Heat signatures flared from each one—a dozen semi-autonomous biological sensors, responding to proximity and stress like targeting systems.
Their mouths opened in tandem, and Xen wasn’t sure if they were emanating power at the men or absorbing life from them.
And then a snake looped down to peer into the bodycam, blocking his view momentarily.
“Handled,” Cassia checked in. The curious snake curled away, and Xen saw two Hollows—that’d previously been bombs, near detonation—turned to stone, and the other two...were stone as well.
“They didn’t listen,” she said. “Where to next?”
“Aceon’s working on the next floor.”
“On it!”
“My yacht’s secure!” Lung reported. “Except for the fucker in the panic room. Did we bring any laser-tech shit?”
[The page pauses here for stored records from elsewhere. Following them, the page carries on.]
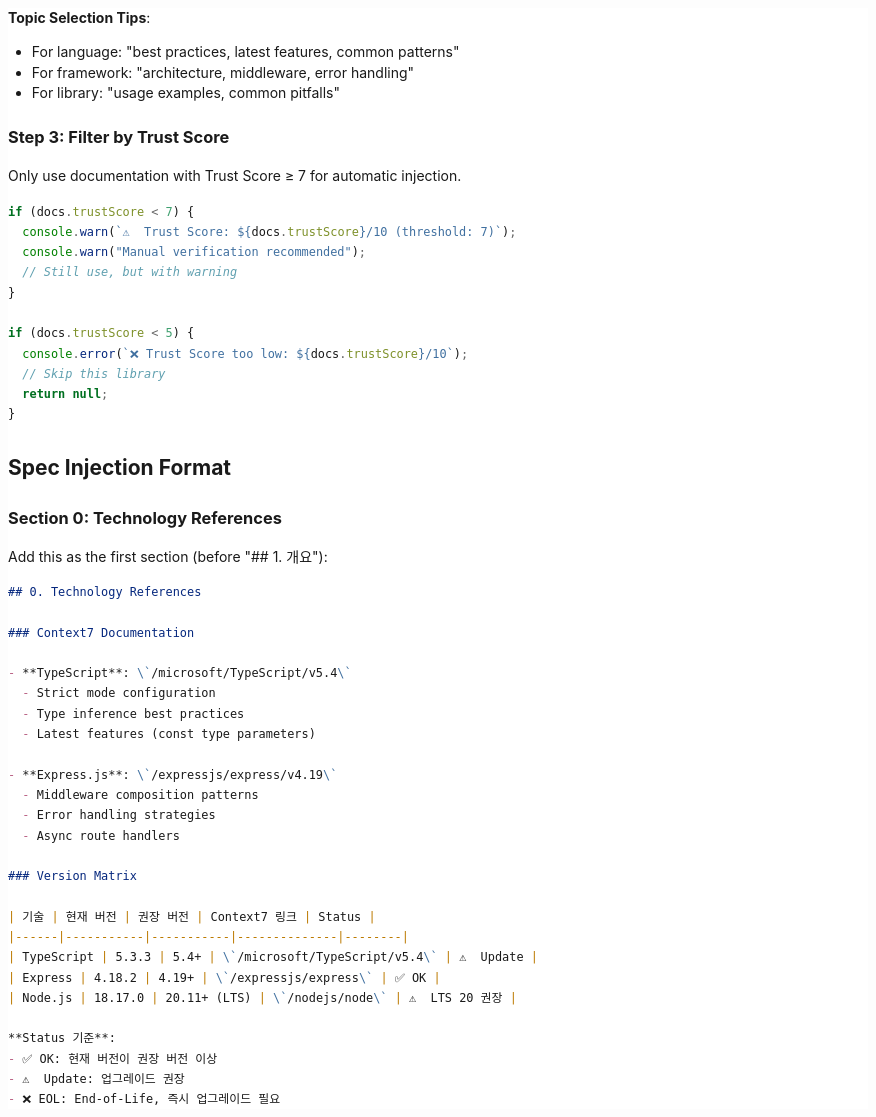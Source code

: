 **Topic Selection Tips**:
- For language: "best practices, latest features, common patterns"
- For framework: "architecture, middleware, error handling"
- For library: "usage examples, common pitfalls"

### Step 3: Filter by Trust Score

Only use documentation with Trust Score ≥ 7 for automatic injection.

```typescript
if (docs.trustScore < 7) {
  console.warn(`⚠️  Trust Score: ${docs.trustScore}/10 (threshold: 7)`);
  console.warn("Manual verification recommended");
  // Still use, but with warning
}

if (docs.trustScore < 5) {
  console.error(`❌ Trust Score too low: ${docs.trustScore}/10`);
  // Skip this library
  return null;
}
```

## Spec Injection Format

### Section 0: Technology References

Add this as the first section (before "## 1. 개요"):

```markdown
## 0. Technology References

### Context7 Documentation

- **TypeScript**: \`/microsoft/TypeScript/v5.4\`
  - Strict mode configuration
  - Type inference best practices
  - Latest features (const type parameters)

- **Express.js**: \`/expressjs/express/v4.19\`
  - Middleware composition patterns
  - Error handling strategies
  - Async route handlers

### Version Matrix

| 기술 | 현재 버전 | 권장 버전 | Context7 링크 | Status |
|------|-----------|-----------|--------------|--------|
| TypeScript | 5.3.3 | 5.4+ | \`/microsoft/TypeScript/v5.4\` | ⚠️  Update |
| Express | 4.18.2 | 4.19+ | \`/expressjs/express\` | ✅ OK |
| Node.js | 18.17.0 | 20.11+ (LTS) | \`/nodejs/node\` | ⚠️  LTS 20 권장 |

**Status 기준**:
- ✅ OK: 현재 버전이 권장 버전 이상
- ⚠️  Update: 업그레이드 권장
- ❌ EOL: End-of-Life, 즉시 업그레이드 필요
```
“Negative on lasers,” Xen said. “But we can bring paralytic gas to you, once the field has calmed down. Get access to the air circulation system and await further instruction.”
“Copy!” Lung called back.
Xen switched to subsurface scans. Two of the yachts had launched submarines in the past twenty minutes. He didn’t have a way to contact Omara or her krakens, but he knew they were in play.
One had already stopped moving. The other was moving erratically—like it was being shaken by a dog.
They were on the cusp of controlling the field—but still no word of Sirena or Nex.
Just as Xen was rerouting a strike team, a system ping lit up. Legacy routing, encrypted with Nex’s old handshakes.
NEX → XEN | PRIORITY: CRITICAL
Xen froze.
He parsed the packet. Corrupted. Fragmented.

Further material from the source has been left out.